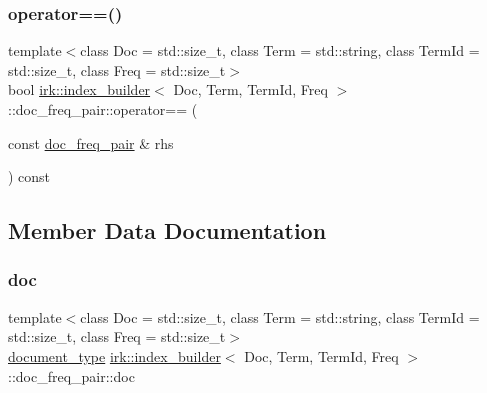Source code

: \subsubsection{\texorpdfstring{operator==()}{operator==()}}
{\footnotesize\ttfamily template$<$class Doc  = std\+::size\+\_\+t, class Term  = std\+::string, class Term\+Id  = std\+::size\+\_\+t, class Freq  = std\+::size\+\_\+t$>$ \\
bool \mbox{\hyperlink{classirk_1_1index__builder}{irk\+::index\+\_\+builder}}$<$ Doc, Term, Term\+Id, Freq $>$\+::doc\+\_\+freq\+\_\+pair\+::operator== (\begin{DoxyParamCaption}\item[{const \mbox{\hyperlink{structirk_1_1index__builder_1_1doc__freq__pair}{doc\+\_\+freq\+\_\+pair}} \&}]{rhs }\end{DoxyParamCaption}) const\hspace{0.3cm}{\ttfamily [inline]}}



\subsection{Member Data Documentation}
\mbox{\label{structirk_1_1index__builder_1_1doc__freq__pair_aa7a0c86b1212dbbe06389ce45ff18d4b}} 
\subsubsection{\texorpdfstring{doc}{doc}}
{\footnotesize\ttfamily template$<$class Doc  = std\+::size\+\_\+t, class Term  = std\+::string, class Term\+Id  = std\+::size\+\_\+t, class Freq  = std\+::size\+\_\+t$>$ \\
\mbox{\hyperlink{classirk_1_1index__builder_a4230ae91e9f84c95ee99b3607c6e952e}{document\+\_\+type}} \mbox{\hyperlink{classirk_1_1index__builder}{irk\+::index\+\_\+builder}}$<$ Doc, Term, Term\+Id, Freq $>$\+::doc\+\_\+freq\+\_\+pair\+::doc}

\mbox{\label{structirk_1_1index__builder_1_1doc__freq__pair_ae71d3afc16b2a295ef6338886639dff7}} 
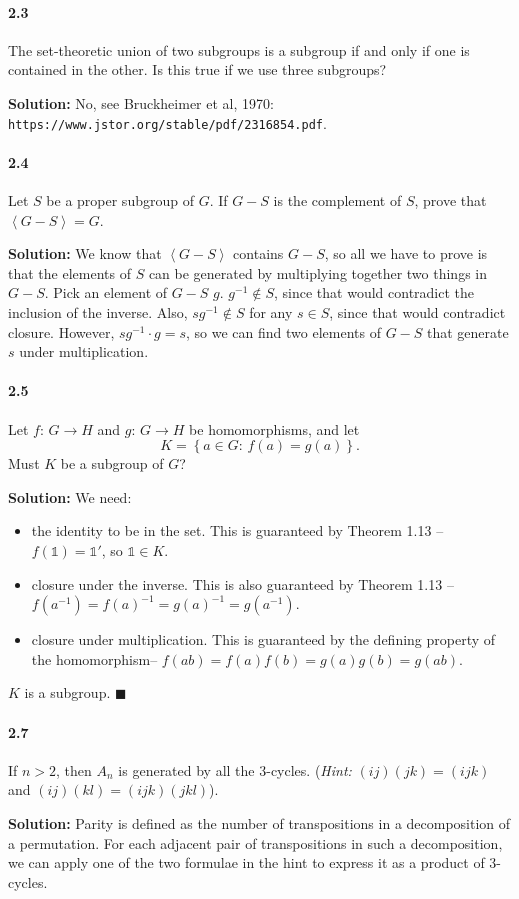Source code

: \documentclass[12pt,a4paper]{article}
\providecommand{\id}{\mathbb{1}}
\providecommand{\hint}{\emph{Hint: }}
\providecommand{\soln}{\textbf{Solution: }}
\providecommand{\set}[1]{\left \lbrace #1 \right \rbrace}
\renewcommand{\iff}{\textrm{if and only if}\xspace}
\providecommand{\inv}{^{-1}}
\providecommand{\gen}[1]{\left \langle #1 \right \rangle}
\providecommand{\hism}{homomorphism\xspace}
\begin{document}
\paragraph*{2.3}
The set-theoretic union of two subgroups is a subgroup \iff one is contained in the other. 
Is this true if we use three subgroups?

\soln No, see Bruckheimer et al, 1970: \texttt{https://www.jstor.org/stable/pdf/2316854.pdf}.

\paragraph*{2.4}
Let $S$ be a proper subgroup of $G$. 
If $G - S$ is the complement of $S$, prove that $\gen{G - S} = G$.

\soln We know that $\gen{G - S}$ contains $G - S$, so all we have to prove is that the elements of $S$ can be generated by multiplying together two things in $G - S$.
Pick an element of $G - S$ $g$. 
$g^{-1} \notin S$, since that would contradict the inclusion of the inverse. 
Also, $sg^{-1} \notin S$ for any $s \in S$, since that would contradict closure.  
However, $sg^{-1} \cdot g = s$, so we can find two elements of $G - S$ that generate $s$ under multiplication. 

\paragraph*{2.5}
Let $f: \, G \rightarrow H$ and $g: \, G \rightarrow H$ be \hism{s}, and let
\begin{equation*}
K = \set{a \in G: \, f(a) = g(a)}.
\end{equation*}
Must $K$ be a subgroup of $G$?

\soln We need: 
\begin{itemize}
	\item the identity to be in the set.
	This is guaranteed by Theorem 1.13 -- $f(\id) = \id'$, so $\id \in K$.
	\item closure under the inverse. 
	This is also guaranteed by Theorem 1.13 -- $f(a\inv) = f(a)\inv = g(a)\inv = g(a\inv)$.
	\item closure under multiplication. 
	This is guaranteed by the defining property of the \hism -- $f(a b) = f(a) f(b) = g(a) g(b) = g(a b)$. 
\end{itemize}
$K$ is a subgroup. $\blacksquare$

\paragraph*{2.7}
If $n > 2$, then $A_n$ is generated by all the $3$-cycles. (\hint $(ij)(jk)=(ijk)$ and $(ij)(kl)=(ijk)(jkl)$).

\soln Parity is defined as the number of transpositions in a decomposition of a permutation.
For each adjacent pair of transpositions in such a decomposition, we can apply one of the two formulae in the hint to express it as a product of 3-cycles.
\end{document}
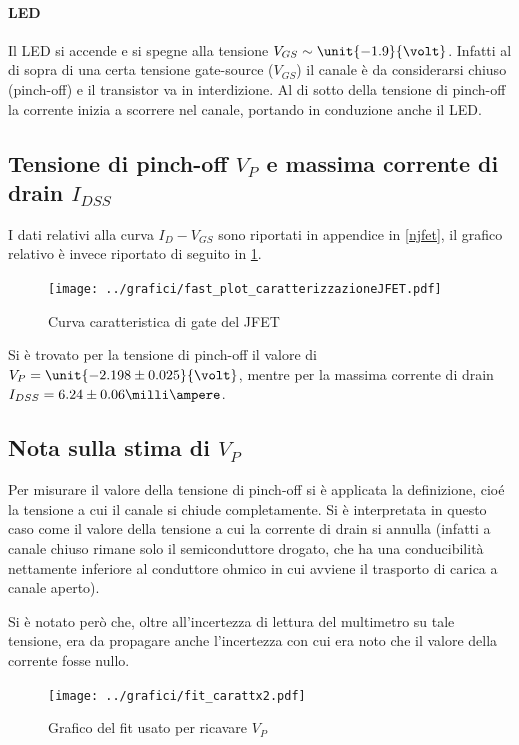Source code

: \documentclass[10pt,a4paper]{article}
\begin{document}
\paragraph{LED} Il LED si accende e si spegne alla tensione $V_{GS} \sim \unit{-1.9}{\volt}$. Infatti al di sopra di una certa tensione gate-source ($V_{GS}$) il canale è da considerarsi chiuso (pinch-off) e il transistor va in interdizione. Al di sotto della tensione di pinch-off la corrente inizia a scorrere nel canale, portando in conduzione anche il LED.

\subsection{Tensione di pinch-off $V_P$ e massima corrente di drain $I_{DSS}$}
I dati relativi alla curva $I_D - V_{GS}$ sono riportati in appendice in \tablename{\ref{njfet}}, il grafico relativo è invece riportato di seguito in \figurename{\ref{fig:njfet}}.

\begin{figure}[h!]
	\centering
	\texttt{[image: ../grafici/fast\_plot\_caratterizzazioneJFET.pdf]}
	\caption{Curva caratteristica di gate del JFET}
	\label{fig:njfet}
\end{figure}

Si è trovato per la tensione di pinch-off il valore di $V_P = \unit{-2.198 \pm 0.025}{\volt} $, mentre per la massima corrente di drain $I_{DSS} = {6.24 \pm 0.06 }{\milli\ampere} $.

\subsection{Nota sulla stima di $V_P$}
Per misurare il valore della tensione di pinch-off si è applicata la definizione, cioé la tensione a cui il canale si chiude completamente. Si è interpretata in questo caso come il valore della tensione a cui la corrente di drain si annulla (infatti a canale chiuso rimane solo il semiconduttore drogato, che ha una conducibilità nettamente inferiore al conduttore ohmico in cui avviene il trasporto di carica a canale aperto).

Si è notato però che, oltre all'incertezza di lettura del multimetro su tale tensione, era da propagare anche l'incertezza con cui era noto che il valore della corrente fosse nullo.

\begin{figure}[h!]
	\centering
	\texttt{[image: ../grafici/fit\_carattx2.pdf]}
	\caption{Grafico del fit usato per ricavare $V_P$}
	\label{fig:vpfit}
\end{figure}
\end{document}
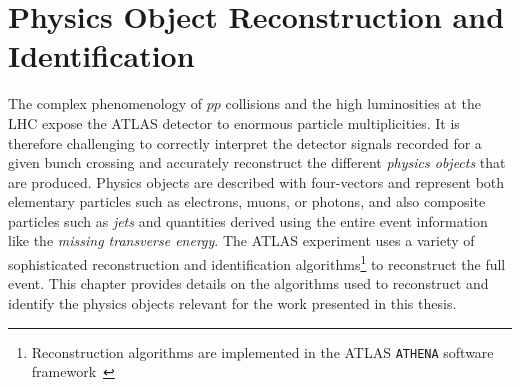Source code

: 
\chapter{Physics Object Reconstruction and Identification}
\label{chap:objects}

The complex phenomenology of $pp$ collisions and the high luminosities at the LHC expose the ATLAS detector to enormous particle multiplicities. It is therefore challenging to correctly interpret the detector signals recorded for a given bunch crossing and accurately reconstruct the different \emph{physics objects} that are produced.
Physics objects are described with four-vectors and represent both elementary particles such as electrons, muons, or photons, and also composite particles such as \emph{jets} and quantities derived using the entire event information like the \emph{missing transverse energy}.
The ATLAS experiment uses a variety of sophisticated reconstruction and identification algorithms\footnote{Reconstruction algorithms are implemented in the ATLAS \texttt{ATHENA} software framework~\cite{ATLAS-TDR-17}} to reconstruct the full event.
This chapter provides details on the algorithms used to reconstruct and identify the physics objects relevant for the work presented in this thesis.




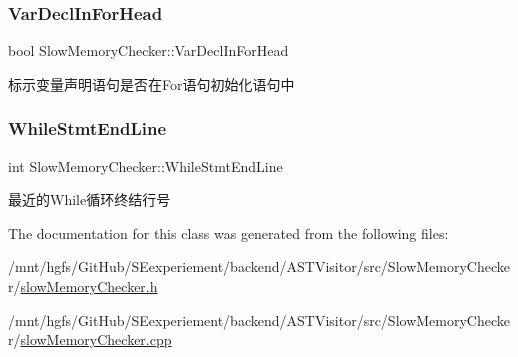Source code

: \subsubsection{\texorpdfstring{Var\+Decl\+In\+For\+Head}{VarDeclInForHead}}
{\footnotesize\ttfamily bool Slow\+Memory\+Checker\+::\+Var\+Decl\+In\+For\+Head}

标示变量声明语句是否在\+For语句初始化语句中 \mbox{\label{classSlowMemoryChecker_a71abe72c12d48e7763aaff2a2af2520d}} 
\subsubsection{\texorpdfstring{While\+Stmt\+End\+Line}{WhileStmtEndLine}}
{\footnotesize\ttfamily int Slow\+Memory\+Checker\+::\+While\+Stmt\+End\+Line}

最近的\+While循环终结行号 

The documentation for this class was generated from the following files\+:\begin{DoxyCompactItemize}
\item 
/mnt/hgfs/\+Git\+Hub/\+S\+Eexperiement/backend/\+A\+S\+T\+Visitor/src/\+Slow\+Memory\+Checker/\hyperlink{slowMemoryChecker_8h}{slow\+Memory\+Checker.\+h}\item 
/mnt/hgfs/\+Git\+Hub/\+S\+Eexperiement/backend/\+A\+S\+T\+Visitor/src/\+Slow\+Memory\+Checker/\hyperlink{slowMemoryChecker_8cpp}{slow\+Memory\+Checker.\+cpp}\end{DoxyCompactItemize}
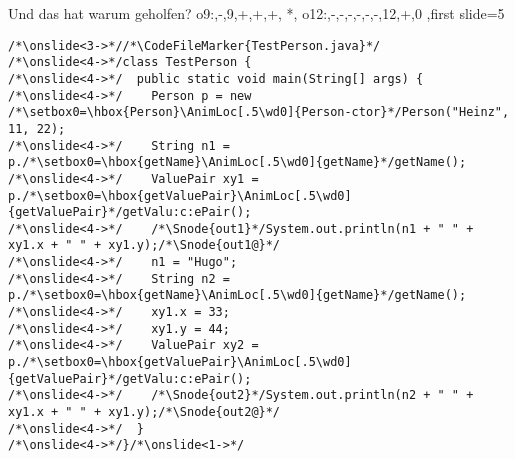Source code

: {\begin{frame}[fragile,t]{Und das hat warum geholfen?}
{{    o9:{},-,9,+,+,+,
    *,
    o12:{},-,-,-,-,-,-,12,+,0
},first slide=5}
\begin{verbatim}
/*\onslide<3->*//*\CodeFileMarker{TestPerson.java}*/
/*\onslide<4->*/class TestPerson {
/*\onslide<4->*/  public static void main(String[] args) {
/*\onslide<4->*/    Person p = new /*\setbox0=\hbox{Person}\AnimLoc[.5\wd0]{Person-ctor}*/Person("Heinz", 11, 22);
/*\onslide<4->*/    String n1 = p./*\setbox0=\hbox{getName}\AnimLoc[.5\wd0]{getName}*/getName();
/*\onslide<4->*/    ValuePair xy1 = p./*\setbox0=\hbox{getValuePair}\AnimLoc[.5\wd0]{getValuePair}*/getValu:c:ePair();
/*\onslide<4->*/    /*\Snode{out1}*/System.out.println(n1 + " " + xy1.x + " " + xy1.y);/*\Snode{out1@}*/
/*\onslide<4->*/    n1 = "Hugo";
/*\onslide<4->*/    String n2 = p./*\setbox0=\hbox{getName}\AnimLoc[.5\wd0]{getName}*/getName();
/*\onslide<4->*/    xy1.x = 33;
/*\onslide<4->*/    xy1.y = 44;
/*\onslide<4->*/    ValuePair xy2 = p./*\setbox0=\hbox{getValuePair}\AnimLoc[.5\wd0]{getValuePair}*/getValu:c:ePair();
/*\onslide<4->*/    /*\Snode{out2}*/System.out.println(n2 + " " + xy1.x + " " + xy1.y);/*\Snode{out2@}*/
/*\onslide<4->*/  }
/*\onslide<4->*/}/*\onslide<1->*/
\end{verbatim}
\endAnimateCode{}
\endcolumns%
\end{frame}}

--

Verbatim transcription needed, from the opening line of the entries above through the line containing "If $G - S$ is"; pictures do not belong in it.

## [Answer box]
Source code

: \subsubsection{\texorpdfstring{operator==()}{operator==()}}
{\footnotesize\ttfamily template$<$class Doc  = std\+::size\+\_\+t, class Term  = std\+::string, class Term\+Id  = std\+::size\+\_\+t, class Freq  = std\+::size\+\_\+t$>$ \\
bool \mbox{\hyperlink{classirk_1_1index__builder}{irk\+::index\+\_\+builder}}$<$ Doc, Term, Term\+Id, Freq $>$\+::doc\+\_\+freq\+\_\+pair\+::operator== (\begin{DoxyParamCaption}\item[{const \mbox{\hyperlink{structirk_1_1index__builder_1_1doc__freq__pair}{doc\+\_\+freq\+\_\+pair}} \&}]{rhs }\end{DoxyParamCaption}) const\hspace{0.3cm}{\ttfamily [inline]}}



\subsection{Member Data Documentation}
\mbox{\label{structirk_1_1index__builder_1_1doc__freq__pair_aa7a0c86b1212dbbe06389ce45ff18d4b}} 
\subsubsection{\texorpdfstring{doc}{doc}}
{\footnotesize\ttfamily template$<$class Doc  = std\+::size\+\_\+t, class Term  = std\+::string, class Term\+Id  = std\+::size\+\_\+t, class Freq  = std\+::size\+\_\+t$>$ \\
\mbox{\hyperlink{classirk_1_1index__builder_a4230ae91e9f84c95ee99b3607c6e952e}{document\+\_\+type}} \mbox{\hyperlink{classirk_1_1index__builder}{irk\+::index\+\_\+builder}}$<$ Doc, Term, Term\+Id, Freq $>$\+::doc\+\_\+freq\+\_\+pair\+::doc}

\mbox{\label{structirk_1_1index__builder_1_1doc__freq__pair_ae71d3afc16b2a295ef6338886639dff7}} 
Source code

: \documentclass[12pt,a4paper]{article}
\providecommand{\id}{\mathbb{1}}
\providecommand{\hint}{\emph{Hint: }}
\providecommand{\soln}{\textbf{Solution: }}
\providecommand{\set}[1]{\left \lbrace #1 \right \rbrace}
\renewcommand{\iff}{\textrm{if and only if}\xspace}
\providecommand{\inv}{^{-1}}
\providecommand{\gen}[1]{\left \langle #1 \right \rangle}
\providecommand{\hism}{homomorphism\xspace}
\begin{document}
\paragraph*{2.3}
The set-theoretic union of two subgroups is a subgroup \iff one is contained in the other. 
Is this true if we use three subgroups?

\soln No, see Bruckheimer et al, 1970: \texttt{https://www.jstor.org/stable/pdf/2316854.pdf}.

\paragraph*{2.4}
Let $S$ be a proper subgroup of $G$. 
If $G - S$ is the complement of $S$, prove that $\gen{G - S} = G$.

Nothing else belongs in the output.